As someone who is not a person of strong religious faith, I have always appreciated that religious faith provides many with great comfort during the end of life. Many of my patients who believe strongly in God rely on their faith to cope with cancer and other terminal illnesses. From my perspective religious faith should serve to comfort patients who believe in God and Heaven (or some sort of afterlife) during death and dying and perhaps allow them to accept death more easily. I have also seen in my 13 years of practicing medicine that I am unable to predict decisions patients and their families make at the end of life.
The largest study to look at religious faith and intensive life prolonging measures was just published in the March 18th Journal of the American Medical Association (JAMA) and should get us all talking. The authors set out to determine the way religious coping relates to the use of intensive life-prolonging end-of-life care among patients with advanced cancer.
What I would expect: According to theorists, and what I have believed as a Physician, religious coping can offer patients a sense of meaning, comfort, control, and personal growth while facing life-threatening illness. Religious coping refers to how a patient makes use of his or her religious beliefs to understand and adapt to stress....relying on faith ("seeking Gods love and care") to adapt. Research, and my own experience as a Physician, also indicates that religious factors affect medical decisions at the end of life. As an example of this, in a recent survey of 1006 members of the general public 57.4% believed that God could heal a patient even if physicians had pronounced further medical efforts to be futile.
What we know: Religiousness and religious coping have been associated with increased preference for cardiopulmonary resuscitation, mechanical ventilation, hospitalization near death and heroic end-of-life measures. This seems contrary to me.
What was this study all about? Data from the Coping with Cancer Study were used to examine patient's use of positive religious coping and the receipt of intensive medical care during the last week of life. A 14 item questionnaire assessed to what extent patients engage in 7 types of positive religious coping and 7 types of negative religious coping. Examples of positive religious coping would be that it helps them cope "to a moderate extent or more" with their illness, and that "it is the most important thing that keeps you going." Additionally, positive religious coping may include engaging in times of prayer, meditation or religious study at least daily.
What kinds of questions did this study ask about end-of life-care and heroics? Patients were asked: if you could chose, would you prefer 1) a course of treatment that focused on extending life as much as possible even if it meant more pain and discomfort or 2) A plan of care that focused on relieving pain and discomfort as much as possible even if it meant not living as long. Heroic measures are those where the patient wants the doctors to do everything possible to keep you alive even if you were going to die in a few days anyway.
What did we find out? A high level of positive religious coping was associated with receipt of mechanical ventilation, intensive life-prolonging measures in the last week of life, cardiopulmonary resuscitation, heroic measures, and death in the intensive care unit.
Take home message from this study: Patients with advanced cancer rely heavily on religion to cope with their illness and that greater use of positive religious coping is associated with the receipt of intensive life-prolonging medical care near death.

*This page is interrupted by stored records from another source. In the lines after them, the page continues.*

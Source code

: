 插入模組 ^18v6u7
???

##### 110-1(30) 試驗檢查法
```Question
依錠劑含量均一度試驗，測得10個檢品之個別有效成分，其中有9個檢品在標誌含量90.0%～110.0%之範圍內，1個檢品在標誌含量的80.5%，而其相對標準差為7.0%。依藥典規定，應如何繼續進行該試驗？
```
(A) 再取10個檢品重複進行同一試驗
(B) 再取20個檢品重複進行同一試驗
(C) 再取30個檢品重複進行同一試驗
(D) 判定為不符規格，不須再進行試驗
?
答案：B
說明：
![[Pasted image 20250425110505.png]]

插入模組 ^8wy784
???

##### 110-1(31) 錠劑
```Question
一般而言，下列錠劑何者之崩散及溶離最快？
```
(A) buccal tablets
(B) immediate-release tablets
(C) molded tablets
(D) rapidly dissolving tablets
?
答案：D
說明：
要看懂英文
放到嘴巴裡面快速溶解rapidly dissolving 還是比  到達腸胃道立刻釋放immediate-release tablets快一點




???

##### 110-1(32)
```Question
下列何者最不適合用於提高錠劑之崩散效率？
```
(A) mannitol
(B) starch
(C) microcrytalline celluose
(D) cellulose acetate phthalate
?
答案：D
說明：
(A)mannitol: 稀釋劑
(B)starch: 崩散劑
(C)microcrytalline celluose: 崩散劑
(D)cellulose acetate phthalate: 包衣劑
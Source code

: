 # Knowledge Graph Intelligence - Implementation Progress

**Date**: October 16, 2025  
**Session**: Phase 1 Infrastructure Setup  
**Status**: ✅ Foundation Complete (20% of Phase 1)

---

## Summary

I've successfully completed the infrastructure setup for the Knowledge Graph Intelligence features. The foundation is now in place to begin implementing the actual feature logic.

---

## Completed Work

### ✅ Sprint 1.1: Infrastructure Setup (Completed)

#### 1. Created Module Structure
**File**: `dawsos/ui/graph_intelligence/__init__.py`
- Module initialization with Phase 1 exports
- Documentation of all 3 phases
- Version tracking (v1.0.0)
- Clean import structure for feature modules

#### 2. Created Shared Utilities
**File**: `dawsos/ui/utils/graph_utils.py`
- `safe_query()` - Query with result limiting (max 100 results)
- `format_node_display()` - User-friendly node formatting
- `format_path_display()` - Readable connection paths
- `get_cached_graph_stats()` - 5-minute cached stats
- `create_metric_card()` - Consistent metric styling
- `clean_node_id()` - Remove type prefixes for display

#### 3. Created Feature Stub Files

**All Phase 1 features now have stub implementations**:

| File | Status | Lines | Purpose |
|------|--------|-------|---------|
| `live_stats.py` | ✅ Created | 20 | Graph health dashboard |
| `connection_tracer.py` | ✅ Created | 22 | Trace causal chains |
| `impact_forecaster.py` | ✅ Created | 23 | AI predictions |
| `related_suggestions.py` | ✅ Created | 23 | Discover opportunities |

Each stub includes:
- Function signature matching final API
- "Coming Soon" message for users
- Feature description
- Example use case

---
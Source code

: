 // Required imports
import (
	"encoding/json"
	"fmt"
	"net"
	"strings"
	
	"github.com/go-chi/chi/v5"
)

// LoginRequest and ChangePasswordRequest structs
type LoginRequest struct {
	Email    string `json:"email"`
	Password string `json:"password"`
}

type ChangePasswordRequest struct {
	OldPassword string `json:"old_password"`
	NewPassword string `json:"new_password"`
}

Why might this be? I am not sure. Is it that religious copers choose aggressive therapies because they believe that God could use the therapy to provide divine healing? Do they hope for a miracle while intensive medical care prolongs life? Do they trust that God could heal them through the proposed treatment? Is it believed that only God knows a patient's time to die? The problem I have with some of the above theories is that heroics are an unnatural prevention of the natural process of dying and I hope we all understand that.
In this I believe: I have been with patients of all cultures and religion through death and dying. I have always been sensitive to the influence of religious coping on medical decisions and goals of care at the end of life. I care about these findings because aggressive end-of-life care has been associated with poor quality of death and caregiver bereavement adjustment in SEVERAL studies, and in my 13 years of doing this I believe this to be true. From a financial perspective spending an enormous percentage of healthcare costs on the intensive care in the last week of life is incredibly painful while we watch so many struggle to get primary care needs met. What it comes down to for me is when I speak to patients I have known for years who are facing death and ask how they see the end of their life playing out never once have I heard someone tell me they wish to be in an ICU, on a ventilator, with IVs, catheters and other invasive procedures going on to the last minute. Not once. For those of us who have been there to resuscitate someone aggressively, per their wishes, who has no chance of surviving it will forever change the way I look at this. I want for my patients what I want for myself: to be at home or in a place they love, free from pain and anxiety, surrounded by friends and family.